_Task objective_.
Repeat exactly the lines from the start of the entries below through the line containing "L1S_Graphic_AGPComponent <br> L1S_Graphic_AGPWindows|". Omit the rest.

_Dataset entries_.
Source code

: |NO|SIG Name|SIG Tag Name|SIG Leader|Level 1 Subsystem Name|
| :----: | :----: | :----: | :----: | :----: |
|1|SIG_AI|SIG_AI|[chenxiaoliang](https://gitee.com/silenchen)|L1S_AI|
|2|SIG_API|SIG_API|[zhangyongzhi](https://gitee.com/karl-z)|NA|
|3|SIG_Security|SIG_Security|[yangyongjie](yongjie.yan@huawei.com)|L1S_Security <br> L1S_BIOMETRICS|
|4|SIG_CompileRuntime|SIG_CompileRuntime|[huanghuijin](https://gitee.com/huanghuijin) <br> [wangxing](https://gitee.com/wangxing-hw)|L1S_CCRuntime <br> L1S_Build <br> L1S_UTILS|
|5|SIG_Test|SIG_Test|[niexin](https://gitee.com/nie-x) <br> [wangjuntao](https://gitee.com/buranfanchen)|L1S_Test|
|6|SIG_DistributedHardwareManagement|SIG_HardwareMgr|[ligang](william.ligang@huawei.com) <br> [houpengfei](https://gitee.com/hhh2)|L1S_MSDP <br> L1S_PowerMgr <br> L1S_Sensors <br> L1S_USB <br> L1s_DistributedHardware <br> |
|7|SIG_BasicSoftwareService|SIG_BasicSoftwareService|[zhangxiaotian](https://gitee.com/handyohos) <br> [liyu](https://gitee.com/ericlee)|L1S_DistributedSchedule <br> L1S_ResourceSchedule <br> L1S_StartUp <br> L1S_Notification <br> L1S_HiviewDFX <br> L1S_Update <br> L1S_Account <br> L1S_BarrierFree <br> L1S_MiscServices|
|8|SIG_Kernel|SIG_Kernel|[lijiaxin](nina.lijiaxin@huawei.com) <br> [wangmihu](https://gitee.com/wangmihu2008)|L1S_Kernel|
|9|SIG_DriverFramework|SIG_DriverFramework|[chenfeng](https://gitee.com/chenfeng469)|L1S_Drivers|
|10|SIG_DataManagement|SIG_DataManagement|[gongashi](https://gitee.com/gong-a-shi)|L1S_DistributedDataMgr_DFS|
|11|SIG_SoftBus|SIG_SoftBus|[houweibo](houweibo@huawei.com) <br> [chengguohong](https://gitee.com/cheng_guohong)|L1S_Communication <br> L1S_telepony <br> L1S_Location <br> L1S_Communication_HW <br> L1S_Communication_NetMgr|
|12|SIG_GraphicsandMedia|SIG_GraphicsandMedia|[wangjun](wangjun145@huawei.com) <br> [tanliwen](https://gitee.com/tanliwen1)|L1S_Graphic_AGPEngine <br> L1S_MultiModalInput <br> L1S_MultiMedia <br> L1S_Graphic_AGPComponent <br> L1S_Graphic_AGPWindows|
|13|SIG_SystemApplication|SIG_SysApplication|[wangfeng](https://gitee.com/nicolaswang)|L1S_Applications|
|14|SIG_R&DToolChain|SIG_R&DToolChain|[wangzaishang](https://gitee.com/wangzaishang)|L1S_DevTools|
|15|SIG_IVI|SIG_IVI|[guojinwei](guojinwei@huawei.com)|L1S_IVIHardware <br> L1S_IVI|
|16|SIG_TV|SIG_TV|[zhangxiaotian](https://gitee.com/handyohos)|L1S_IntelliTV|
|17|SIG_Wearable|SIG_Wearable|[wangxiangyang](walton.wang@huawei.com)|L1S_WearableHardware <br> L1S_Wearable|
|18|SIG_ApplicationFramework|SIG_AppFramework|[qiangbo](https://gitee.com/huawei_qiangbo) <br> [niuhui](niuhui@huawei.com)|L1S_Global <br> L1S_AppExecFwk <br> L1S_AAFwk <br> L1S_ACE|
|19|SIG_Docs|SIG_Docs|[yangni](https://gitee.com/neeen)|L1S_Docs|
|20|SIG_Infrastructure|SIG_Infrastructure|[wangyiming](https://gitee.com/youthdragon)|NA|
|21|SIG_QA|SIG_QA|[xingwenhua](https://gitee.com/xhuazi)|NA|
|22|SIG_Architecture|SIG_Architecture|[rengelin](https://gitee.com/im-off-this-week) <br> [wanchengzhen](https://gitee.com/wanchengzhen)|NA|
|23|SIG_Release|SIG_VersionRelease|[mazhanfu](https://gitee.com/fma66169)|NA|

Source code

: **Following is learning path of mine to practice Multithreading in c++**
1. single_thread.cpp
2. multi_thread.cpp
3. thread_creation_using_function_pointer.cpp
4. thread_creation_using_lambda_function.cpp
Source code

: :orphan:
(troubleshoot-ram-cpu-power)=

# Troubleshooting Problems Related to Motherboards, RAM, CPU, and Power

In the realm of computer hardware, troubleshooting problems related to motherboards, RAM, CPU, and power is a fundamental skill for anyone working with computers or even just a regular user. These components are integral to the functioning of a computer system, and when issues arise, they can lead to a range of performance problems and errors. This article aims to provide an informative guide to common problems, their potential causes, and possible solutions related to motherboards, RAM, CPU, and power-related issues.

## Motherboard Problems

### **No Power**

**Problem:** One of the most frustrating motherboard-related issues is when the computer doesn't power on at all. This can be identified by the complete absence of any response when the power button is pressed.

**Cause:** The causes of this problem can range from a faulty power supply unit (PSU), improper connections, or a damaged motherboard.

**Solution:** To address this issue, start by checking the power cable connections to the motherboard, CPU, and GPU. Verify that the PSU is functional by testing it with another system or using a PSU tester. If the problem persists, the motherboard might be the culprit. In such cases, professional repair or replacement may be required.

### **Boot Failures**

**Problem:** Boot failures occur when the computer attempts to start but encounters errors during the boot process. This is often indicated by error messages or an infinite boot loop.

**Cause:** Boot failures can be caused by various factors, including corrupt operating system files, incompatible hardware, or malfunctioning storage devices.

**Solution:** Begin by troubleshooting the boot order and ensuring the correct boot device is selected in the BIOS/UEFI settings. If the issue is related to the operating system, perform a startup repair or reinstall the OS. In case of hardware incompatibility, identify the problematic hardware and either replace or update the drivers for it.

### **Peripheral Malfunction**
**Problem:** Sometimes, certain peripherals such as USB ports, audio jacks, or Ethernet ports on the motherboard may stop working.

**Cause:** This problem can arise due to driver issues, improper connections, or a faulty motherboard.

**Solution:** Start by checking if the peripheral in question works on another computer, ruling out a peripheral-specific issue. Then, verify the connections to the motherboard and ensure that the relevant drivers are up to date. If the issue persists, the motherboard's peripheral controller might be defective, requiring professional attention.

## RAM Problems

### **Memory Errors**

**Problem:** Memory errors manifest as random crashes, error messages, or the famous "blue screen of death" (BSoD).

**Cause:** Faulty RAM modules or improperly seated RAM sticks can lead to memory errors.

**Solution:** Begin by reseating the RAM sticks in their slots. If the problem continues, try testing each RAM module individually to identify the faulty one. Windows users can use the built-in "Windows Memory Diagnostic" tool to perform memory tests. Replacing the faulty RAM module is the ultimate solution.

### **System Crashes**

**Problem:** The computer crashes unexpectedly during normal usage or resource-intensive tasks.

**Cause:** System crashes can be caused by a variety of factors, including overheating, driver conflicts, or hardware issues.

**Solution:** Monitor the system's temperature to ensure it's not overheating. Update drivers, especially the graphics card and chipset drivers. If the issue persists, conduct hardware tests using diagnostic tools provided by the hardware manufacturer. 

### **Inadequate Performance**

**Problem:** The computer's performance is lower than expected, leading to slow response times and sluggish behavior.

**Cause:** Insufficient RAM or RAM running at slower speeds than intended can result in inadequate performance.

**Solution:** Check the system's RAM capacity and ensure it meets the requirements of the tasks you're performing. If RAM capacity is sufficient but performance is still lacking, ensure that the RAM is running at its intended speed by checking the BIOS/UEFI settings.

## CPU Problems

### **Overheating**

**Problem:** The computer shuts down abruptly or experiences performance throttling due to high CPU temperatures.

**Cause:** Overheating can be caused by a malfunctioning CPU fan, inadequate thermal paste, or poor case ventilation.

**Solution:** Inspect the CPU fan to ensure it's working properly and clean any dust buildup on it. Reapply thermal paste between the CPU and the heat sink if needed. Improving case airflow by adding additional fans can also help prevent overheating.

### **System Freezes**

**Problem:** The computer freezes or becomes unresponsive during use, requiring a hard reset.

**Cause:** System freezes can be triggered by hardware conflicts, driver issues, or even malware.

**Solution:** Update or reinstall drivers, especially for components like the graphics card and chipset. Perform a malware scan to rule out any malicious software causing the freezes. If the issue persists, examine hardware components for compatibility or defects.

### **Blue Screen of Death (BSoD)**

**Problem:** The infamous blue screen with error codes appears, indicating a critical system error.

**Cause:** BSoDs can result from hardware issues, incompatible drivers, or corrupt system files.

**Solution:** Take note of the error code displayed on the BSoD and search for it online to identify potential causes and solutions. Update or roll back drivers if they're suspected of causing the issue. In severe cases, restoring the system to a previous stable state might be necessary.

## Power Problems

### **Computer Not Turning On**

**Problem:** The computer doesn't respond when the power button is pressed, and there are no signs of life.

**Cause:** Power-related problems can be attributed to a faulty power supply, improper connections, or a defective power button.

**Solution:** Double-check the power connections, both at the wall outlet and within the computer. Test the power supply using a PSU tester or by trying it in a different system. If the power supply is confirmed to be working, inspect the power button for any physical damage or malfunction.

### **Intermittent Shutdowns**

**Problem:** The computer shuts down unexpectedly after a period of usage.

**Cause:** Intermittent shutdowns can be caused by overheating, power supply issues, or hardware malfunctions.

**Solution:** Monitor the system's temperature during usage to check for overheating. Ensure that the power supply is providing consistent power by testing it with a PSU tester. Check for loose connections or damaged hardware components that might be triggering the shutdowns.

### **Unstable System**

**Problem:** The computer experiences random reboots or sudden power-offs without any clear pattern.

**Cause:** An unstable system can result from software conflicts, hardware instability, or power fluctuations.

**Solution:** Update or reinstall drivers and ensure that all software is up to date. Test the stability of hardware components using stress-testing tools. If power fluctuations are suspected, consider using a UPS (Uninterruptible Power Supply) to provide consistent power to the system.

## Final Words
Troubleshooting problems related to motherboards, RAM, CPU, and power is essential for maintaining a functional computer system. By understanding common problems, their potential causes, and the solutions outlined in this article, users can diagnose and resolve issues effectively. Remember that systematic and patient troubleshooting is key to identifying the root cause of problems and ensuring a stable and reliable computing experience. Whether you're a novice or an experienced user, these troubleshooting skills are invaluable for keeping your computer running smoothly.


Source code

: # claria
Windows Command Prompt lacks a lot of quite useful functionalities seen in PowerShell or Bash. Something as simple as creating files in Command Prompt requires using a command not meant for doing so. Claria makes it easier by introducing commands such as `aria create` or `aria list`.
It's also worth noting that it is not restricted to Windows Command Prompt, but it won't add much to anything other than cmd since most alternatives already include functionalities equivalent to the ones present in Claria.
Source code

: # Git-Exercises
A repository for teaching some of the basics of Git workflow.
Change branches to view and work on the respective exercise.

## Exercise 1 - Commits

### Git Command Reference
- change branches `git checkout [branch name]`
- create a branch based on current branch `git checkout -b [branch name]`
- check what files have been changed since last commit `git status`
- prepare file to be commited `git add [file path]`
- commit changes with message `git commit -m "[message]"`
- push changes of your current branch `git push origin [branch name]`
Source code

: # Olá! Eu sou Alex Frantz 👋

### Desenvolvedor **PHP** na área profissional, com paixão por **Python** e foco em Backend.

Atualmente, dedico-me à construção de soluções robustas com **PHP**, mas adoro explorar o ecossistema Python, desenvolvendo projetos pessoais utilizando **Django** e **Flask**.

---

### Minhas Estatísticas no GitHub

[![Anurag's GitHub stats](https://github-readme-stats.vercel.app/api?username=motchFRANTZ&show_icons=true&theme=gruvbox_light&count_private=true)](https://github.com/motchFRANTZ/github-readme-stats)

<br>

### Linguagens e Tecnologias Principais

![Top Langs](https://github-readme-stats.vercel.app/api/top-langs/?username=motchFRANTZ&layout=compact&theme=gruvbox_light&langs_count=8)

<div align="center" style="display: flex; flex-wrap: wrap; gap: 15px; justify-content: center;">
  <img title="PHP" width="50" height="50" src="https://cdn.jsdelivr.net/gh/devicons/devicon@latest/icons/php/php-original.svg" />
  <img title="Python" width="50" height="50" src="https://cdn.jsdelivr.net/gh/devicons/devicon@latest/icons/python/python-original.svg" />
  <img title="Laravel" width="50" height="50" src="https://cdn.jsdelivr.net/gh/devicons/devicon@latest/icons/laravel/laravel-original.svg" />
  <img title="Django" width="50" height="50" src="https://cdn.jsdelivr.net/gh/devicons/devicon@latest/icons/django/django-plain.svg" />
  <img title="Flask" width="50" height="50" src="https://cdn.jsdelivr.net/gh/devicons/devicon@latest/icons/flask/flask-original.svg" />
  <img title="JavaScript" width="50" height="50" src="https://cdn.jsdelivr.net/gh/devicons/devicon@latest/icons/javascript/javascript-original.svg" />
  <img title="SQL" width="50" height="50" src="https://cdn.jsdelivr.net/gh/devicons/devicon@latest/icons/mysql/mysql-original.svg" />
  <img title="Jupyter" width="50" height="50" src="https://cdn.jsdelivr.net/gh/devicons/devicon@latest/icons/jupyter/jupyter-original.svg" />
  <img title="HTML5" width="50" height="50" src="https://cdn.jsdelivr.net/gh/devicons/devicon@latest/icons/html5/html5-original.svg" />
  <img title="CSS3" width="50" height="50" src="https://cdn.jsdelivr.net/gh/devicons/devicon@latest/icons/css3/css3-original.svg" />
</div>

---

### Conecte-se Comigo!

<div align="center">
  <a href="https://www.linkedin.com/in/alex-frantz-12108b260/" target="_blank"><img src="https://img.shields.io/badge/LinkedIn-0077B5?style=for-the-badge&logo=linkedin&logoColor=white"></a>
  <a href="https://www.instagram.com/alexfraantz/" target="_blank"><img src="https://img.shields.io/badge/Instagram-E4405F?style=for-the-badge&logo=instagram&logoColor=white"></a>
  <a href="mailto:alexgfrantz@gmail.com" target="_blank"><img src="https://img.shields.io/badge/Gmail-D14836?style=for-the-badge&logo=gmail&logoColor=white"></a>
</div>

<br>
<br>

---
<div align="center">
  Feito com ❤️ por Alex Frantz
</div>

_Result_.
Source code

: |NO|SIG Name|SIG Tag Name|SIG Leader|Level 1 Subsystem Name|
| :----: | :----: | :----: | :----: | :----: |
|1|SIG_AI|SIG_AI|[chenxiaoliang](https://gitee.com/silenchen)|L1S_AI|
|2|SIG_API|SIG_API|[zhangyongzhi](https://gitee.com/karl-z)|NA|
|3|SIG_Security|SIG_Security|[yangyongjie](yongjie.yan@huawei.com)|L1S_Security <br> L1S_BIOMETRICS|
|4|SIG_CompileRuntime|SIG_CompileRuntime|[huanghuijin](https://gitee.com/huanghuijin) <br> [wangxing](https://gitee.com/wangxing-hw)|L1S_CCRuntime <br> L1S_Build <br> L1S_UTILS|
|5|SIG_Test|SIG_Test|[niexin](https://gitee.com/nie-x) <br> [wangjuntao](https://gitee.com/buranfanchen)|L1S_Test|
|6|SIG_DistributedHardwareManagement|SIG_HardwareMgr|[ligang](william.ligang@huawei.com) <br> [houpengfei](https://gitee.com/hhh2)|L1S_MSDP <br> L1S_PowerMgr <br> L1S_Sensors <br> L1S_USB <br> L1s_DistributedHardware <br> |
|7|SIG_BasicSoftwareService|SIG_BasicSoftwareService|[zhangxiaotian](https://gitee.com/handyohos) <br> [liyu](https://gitee.com/ericlee)|L1S_DistributedSchedule <br> L1S_ResourceSchedule <br> L1S_StartUp <br> L1S_Notification <br> L1S_HiviewDFX <br> L1S_Update <br> L1S_Account <br> L1S_BarrierFree <br> L1S_MiscServices|
|8|SIG_Kernel|SIG_Kernel|[lijiaxin](nina.lijiaxin@huawei.com) <br> [wangmihu](https://gitee.com/wangmihu2008)|L1S_Kernel|
|9|SIG_DriverFramework|SIG_DriverFramework|[chenfeng](https://gitee.com/chenfeng469)|L1S_Drivers|
|10|SIG_DataManagement|SIG_DataManagement|[gongashi](https://gitee.com/gong-a-shi)|L1S_DistributedDataMgr_DFS|
|11|SIG_SoftBus|SIG_SoftBus|[houweibo](houweibo@huawei.com) <br> [chengguohong](https://gitee.com/cheng_guohong)|L1S_Communication <br> L1S_telepony <br> L1S_Location <br> L1S_Communication_HW <br> L1S_Communication_NetMgr|
|12|SIG_GraphicsandMedia|SIG_GraphicsandMedia|[wangjun](wangjun145@huawei.com) <br> [tanliwen](https://gitee.com/tanliwen1)|L1S_Graphic_AGPEngine <br> L1S_MultiModalInput <br> L1S_MultiMedia <br> L1S_Graphic_AGPComponent <br> L1S_Graphic_AGPWindows|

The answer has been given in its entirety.